# Required action
If a line in the entries includes "world", show that line.

(Items listed in a dataset)
........

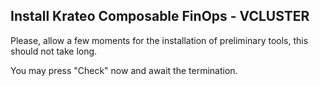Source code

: ## Install Krateo Composable FinOps - VCLUSTER
Please, allow a few moments for the installation of preliminary tools, this should not take long.

You may press "Check" now and await the termination.
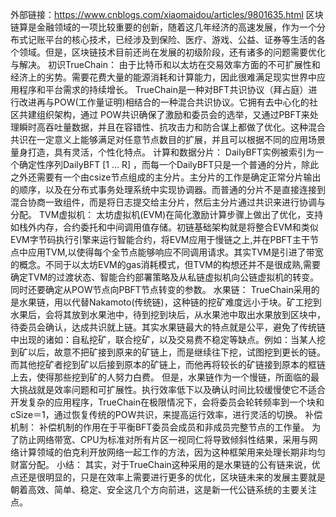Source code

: 外部链接：https://www.cnblogs.com/xiaomaidou/articles/9801635.html
区块链算是金融领域的一项比较重要的创新，随着这几年经济的高速发展，作为一个分布式记账平台的核心技术，已经涉及到保险、医疗、游戏、公益、证券等生活的各个领域。但是，区块链技术目前还尚在发展的初级阶段，还有诸多的问题需要优化与解决。
初识TrueChain：
由于比特币和以太坊在交易效率方面的不可扩展性和经济上的劣势。需要花费大量的能源消耗和计算能力，因此很难满足现实世界中应用程序和平台需求的持续增长。
TrueChain是一种对BFT共识协议（拜占庭）进行改进再与POW(⼯作量证明)相结合的一种混合共识协议。它拥有去中心化的社区共建组织架构，通过 POW共识确保了激励和委员会的选举，又通过PBFT来处理瞬时高吞吐量数据，并且在容错性、抗攻击力和防合谋上都做了优化。这种混合共识在一定意义上能够满足对任意节点数目的扩展，并且可以根据不同的应用场景量身打造，具有灵活，个性化特点。
计算和数据分片：
DailyBFT实例被索引为一个确定性序列DailyBFT [1 ... R] ，而每一个DailyBFT只是一个普通的分片，除此之外还需要有一个由csize节点组成的主分片。主分片的工作是确定正常分片输出的顺序，以及在分布式事务处理系统中实现协调器。而普通的分片不是直接连接到混合协商一致组件，而是将日志提交给主分片，然后主分片通过共识来进行协调与分配。
TVM虚拟机：
太坊虚拟机(EVM)在简化激励计算步骤上做出了优化，支持如栈外内存，合约委托和中间调用值存储。初链基础架构就是将整合EVM和类似EVM字节码执行引擎来运行智能合约，将EVM应用于慢链之上,并在PBFT主干节点中应用TVM,以使得每个全节点能够响应不同调用请求。其实TVM是引进了带宽的概念。不同于以太坊EVM的gas消耗模式，但TVM的构想还并不是很成熟,需要确定TVM的过渡状态、智能合约部署策略及从私链虚拟机向公链虚拟机的转变。同时还要确定从POW节点向PBFT节点转变的参数。
水果链：
TrueChain采用的是水果链，用以代替Nakamoto(传统链)，这种链的挖矿难度远小于块。矿工挖到水果后，会将其放到水果池中，待到挖到块后，从水果池中取出水果放到区块中，待委员会确认，达成共识就上链。其实水果链最大的特点就是公平，避免了传统链中出现的诸如：自私挖矿，联合挖矿，以及交易费不稳定等缺点。例如：当某人挖到矿以后，故意不把矿接到原来的矿链上，而是继续往下挖，试图挖到更长的链。而其他挖矿者挖到矿以后接到原本的矿链上，而他再将较长的矿链接到原本的框链上去，使得那些挖到矿的人努力白费。
但是，水果链作为一个慢链，所面临的最大挑战就是效率问题和可扩展性。执行效率低下以及确认时间比较缓慢使它不适合开发复杂的应用程序，TrueChain在极限情况下，会将委员会轮转频率到一个块和cSize＝1，通过恢复传统的POW共识，来提高运行效率，进行灵活的切换。
补偿机制：
补偿机制的作用在于平衡BFT委员会成员和非成员完整节点的工作量。
为了防止网络带宽、CPU为标准对所有片区一视同仁将导致倾斜性结果，采用与网络计算领域的伯克利开放网络一起工作的方法，因为这种框架用来处理长期非均匀财富分配。
小结：
其实，对于TrueChain这种采用的是水果链的公有链来说，优点还是很明显的，只是在效率上需要进行更多的优化，区块链未来的发展主要就是朝着高效、简单、稳定、安全这几个方向前进，这是新一代公链系统的主要关注点。

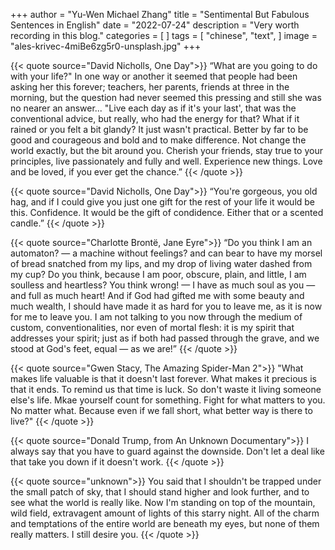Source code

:+++
author = "Yu-Wen Michael Zhang"
title = "Sentimental But Fabulous Sentences in English"
date = "2022-07-24"
description = "Very worth recording in this blog."
categories = [
]
tags = [
    "chinese",
    "text",
]
image = "ales-krivec-4miBe6zg5r0-unsplash.jpg"
+++

{{< quote source="David Nicholls, One Day">}}
“What are you going to do with your life?" In one way or another it seemed that people had been asking her this forever; teachers, her parents, friends at three in the morning, but the question had never seemed this pressing and still she was no nearer an answer... "Live each day as if it's your last', that was the conventional advice, but really, who had the energy for that? What if it rained or you felt a bit glandy? It just wasn't practical. Better by far to be good and courageous and bold and to make difference. Not change the world exactly, but the bit around you. Cherish your friends, stay true to your principles, live passionately and fully and well. Experience new things. Love and be loved, if you ever get the chance.”
{{< /quote >}}

{{< quote source="David Nicholls, One Day">}}
“You're gorgeous, you old hag, and if I could give you just one gift for the rest of your life it would be this. Confidence. It would be the gift of condidence. Either that or a scented candle.”
{{< /quote >}}

{{< quote source="Charlotte Brontë, Jane Eyre">}}
“Do you think I am an automaton? — a machine without feelings? and can bear to have my morsel of bread snatched from my lips, and my drop of living water dashed from my cup? Do you think, because I am poor, obscure, plain, and little, I am soulless and heartless? You think wrong! — I have as much soul as you — and full as much heart! And if God had gifted me with some beauty and much wealth, I should have made it as hard for you to leave me, as it is now for me to leave you. I am not talking to you now through the medium of custom, conventionalities, nor even of mortal flesh: it is my spirit that addresses your spirit; just as if both had passed through the grave, and we stood at God's feet, equal — as we are!”
{{< /quote >}}

{{< quote source="Gwen Stacy, The Amazing Spider-Man 2">}}
"What makes life valuable is that it doesn't last forever. What makes it precious is that it ends. To remind us that time is luck. So don't waste it living someone else's life. Mkae yourself count for something. Fight for what matters to you. No matter what. Because even if we fall short, what better way is there to live?"
{{< /quote >}}

{{< quote source="Donald Trump, from An Unknown Documentary">}}
I always say that you have to guard against the downside. Don't let a deal like that take you down if it doesn't work.
{{< /quote >}}

{{< quote source="unknown">}}
You said that I shouldn't be trapped under the small patch of sky, that I should stand higher and look further, and to see what the world is really like. Now I'm standing on top of the mountain, wild field, extravagent amount of lights of this starry night. All of the charm and temptations of the entire world are beneath my eyes, but none of them really matters. I still desire you.
{{< /quote >}}





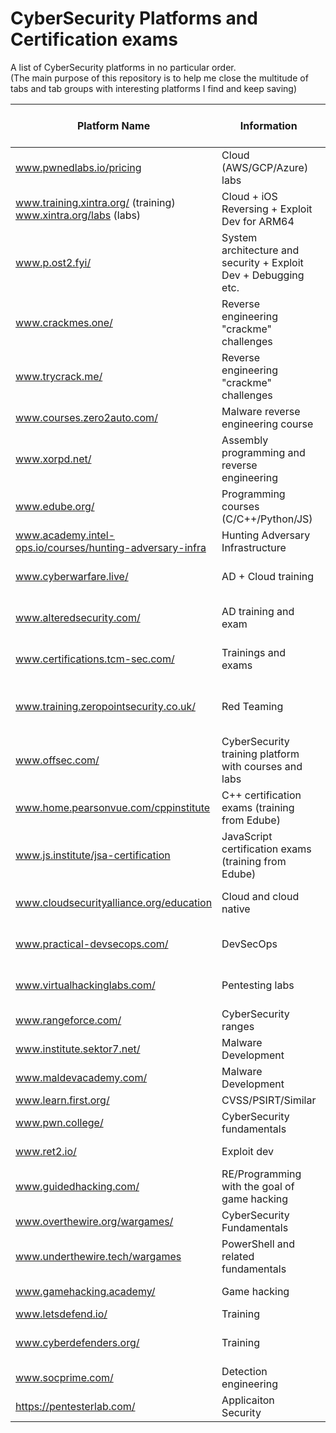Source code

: # CyberSecurity Platforms and Certification exams

A list of CyberSecurity platforms in no particular order.  
(The main purpose of this repository is to help me close the multitude of tabs and tab groups with interesting platforms I find and keep saving)

| Platform Name | Information | Type | Certification Exam | Certificate of Completion | 
| ------------- | ----------- | ---- | ------------------ | --------------------------- |
| www.pwnedlabs.io/pricing | Cloud (AWS/GCP/Azure) labs | Range | No | ? |
| www.training.xintra.org/ (training) www.xintra.org/labs (labs)| Cloud + iOS Reversing + Exploit Dev for ARM64 | Course training and labs| ? | Yes |
| www.p.ost2.fyi/ | System architecture and security + Exploit Dev + Debugging etc.| Course training | No | Yes |
| www.crackmes.one/ | Reverse engineering "crackme" challenges | Range | No | No |
| www.trycrack.me/ | Reverse engineering "crackme" challenges | Range | No | No |
| www.courses.zero2auto.com/ | Malware reverse engineering course | Course training | Yes | Yes |
| www.xorpd.net/ | Assembly programming and reverse engineering | Learning platform | No | No |
| www.edube.org/| Programming courses (C/C++/Python/JS)| Free courses | Yes | No |
| www.academy.intel-ops.io/courses/hunting-adversary-infra | Hunting Adversary Infrastructure | Training course | No | Yes |
| www.cyberwarfare.live/ | AD + Cloud training | Labs + Certificaiton Exams | Yes | ? |
| www.alteredsecurity.com/ | AD training and exam | Labs + Certification Exams | Yes | Yes |
| www.certifications.tcm-sec.com/ | Trainings and exams | Courses + Certification Exams | Yes | Yes |
| www.training.zeropointsecurity.co.uk/ | Red Teaming | Courses + Labs + Certification Exams | Yes | ? |
| www.offsec.com/ | CyberSecurity training platform with courses and labs | Course + Labs + Certificaiton Exams | Yes | ? |
| www.home.pearsonvue.com/cppinstitute | C++ certification exams (training from Edube) | Certification | Yes | No |
| www.js.institute/jsa-certification | JavaScript certification exams (training from Edube) | Certification | Yes | No |
| www.cloudsecurityalliance.org/education | Cloud and cloud native | Certification exams + training | Yes | No |
| www.practical-devsecops.com/ | DevSecOps | Certification exams + training | Yes | No |
| www.virtualhackinglabs.com/ | Pentesting labs | Labs + Certification Exam | Yes | ? |
| www.rangeforce.com/ | CyberSecurity ranges | Labs + Challenges | No | Yes |
| www.institute.sektor7.net/ | Malware Development | Course + Labs | ? | Yes |
| www.maldevacademy.com/ | Malware Development | Course | ? | ? |
| www.learn.first.org/ | CVSS/PSIRT/Similar | Course | No | Yes |
| www.pwn.college/ | CyberSecurity fundamentals | Course and labs | No | No |
| www.ret2.io/ | Exploit dev | Course + Labs | No | ? |
| www.guidedhacking.com/ | RE/Programming with the goal of game hacking | Guides and tutorials + YT videos | No | No |
| www.overthewire.org/wargames/ | CyberSecurity Fundamentals | Labs | No | No |
| www.underthewire.tech/wargames | PowerShell and related fundamentals | Labs | No | No |
| www.gamehacking.academy/ | Game hacking | Guides and tutorials | No | No |
| www.letsdefend.io/ | Training | Labs | ? | ? |
| www.cyberdefenders.org/ | Training | Labs + Certification Exams | Yes | ? |
| www.socprime.com/ | Detection engineering | Detection rulles | No | No |
| https://pentesterlab.com/ | Applicaiton Security | Labs + guides | No | Yes |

........

# Answer space
“What are you going to do with your life?" In one way or another it seemed that people had been asking her this forever; teachers, her parents, friends at three in the morning, but the question had never seemed this pressing and still she was no nearer an answer... "Live each day as if it's your last', that was the conventional advice, but really, who had the energy for that? What if it rained or you felt a bit glandy? It just wasn't practical. Better by far to be good and courageous and bold and to make difference. Not change the world exactly, but the bit around you. Cherish your friends, stay true to your principles, live passionately and fully and well. Experience new things. Love and be loved, if you ever get the chance.”
You said that I shouldn't be trapped under the small patch of sky, that I should stand higher and look further, and to see what the world is really like. Now I'm standing on top of the mountain, wild field, extravagent amount of lights of this starry night. All of the charm and temptations of the entire world are beneath my eyes, but none of them really matters. I still desire you.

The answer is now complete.